Stored items:
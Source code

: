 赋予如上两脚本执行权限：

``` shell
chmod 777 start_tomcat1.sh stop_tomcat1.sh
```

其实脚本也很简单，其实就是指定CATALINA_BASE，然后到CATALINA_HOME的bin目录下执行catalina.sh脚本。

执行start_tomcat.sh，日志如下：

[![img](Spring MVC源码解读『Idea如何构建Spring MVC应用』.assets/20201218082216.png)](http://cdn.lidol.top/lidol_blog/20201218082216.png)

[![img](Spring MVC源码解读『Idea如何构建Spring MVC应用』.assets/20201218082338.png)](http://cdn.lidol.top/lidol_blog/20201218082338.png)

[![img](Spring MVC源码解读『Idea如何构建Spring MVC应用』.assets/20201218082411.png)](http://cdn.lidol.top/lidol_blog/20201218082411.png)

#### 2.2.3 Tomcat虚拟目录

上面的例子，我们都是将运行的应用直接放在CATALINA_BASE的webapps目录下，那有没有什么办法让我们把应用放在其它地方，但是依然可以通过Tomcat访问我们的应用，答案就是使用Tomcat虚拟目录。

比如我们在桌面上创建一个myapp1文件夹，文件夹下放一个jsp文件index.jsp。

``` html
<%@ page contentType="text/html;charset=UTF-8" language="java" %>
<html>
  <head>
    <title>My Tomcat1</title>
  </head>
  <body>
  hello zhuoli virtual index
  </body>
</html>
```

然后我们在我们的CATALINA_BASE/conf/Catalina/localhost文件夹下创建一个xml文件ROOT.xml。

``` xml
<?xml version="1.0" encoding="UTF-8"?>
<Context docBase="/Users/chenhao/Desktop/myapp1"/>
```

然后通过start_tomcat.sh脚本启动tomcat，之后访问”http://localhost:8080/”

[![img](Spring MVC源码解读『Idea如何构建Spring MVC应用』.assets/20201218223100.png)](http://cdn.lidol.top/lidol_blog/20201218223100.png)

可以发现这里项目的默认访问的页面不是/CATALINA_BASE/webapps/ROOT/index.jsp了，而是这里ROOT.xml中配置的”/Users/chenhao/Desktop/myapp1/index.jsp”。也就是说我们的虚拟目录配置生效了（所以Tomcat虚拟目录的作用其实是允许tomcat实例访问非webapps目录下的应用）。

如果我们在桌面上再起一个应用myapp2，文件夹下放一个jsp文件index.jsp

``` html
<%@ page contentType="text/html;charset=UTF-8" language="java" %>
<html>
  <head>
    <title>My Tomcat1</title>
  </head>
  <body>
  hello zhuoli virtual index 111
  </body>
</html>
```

→ Task brief
In the lines above, spot each one that contains the word "chenhao" and copy it.

→ Result for this exercise
<Context docBase="/Users/chenhao/Desktop/myapp1"/>
可以发现这里项目的默认访问的页面不是/CATALINA_BASE/webapps/ROOT/index.jsp了，而是这里ROOT.xml中配置的”/Users/chenhao/Desktop/myapp1/index.jsp”。也就是说我们的虚拟目录配置生效了（所以Tomcat虚拟目录的作用其实是允许tomcat实例访问非webapps目录下的应用）。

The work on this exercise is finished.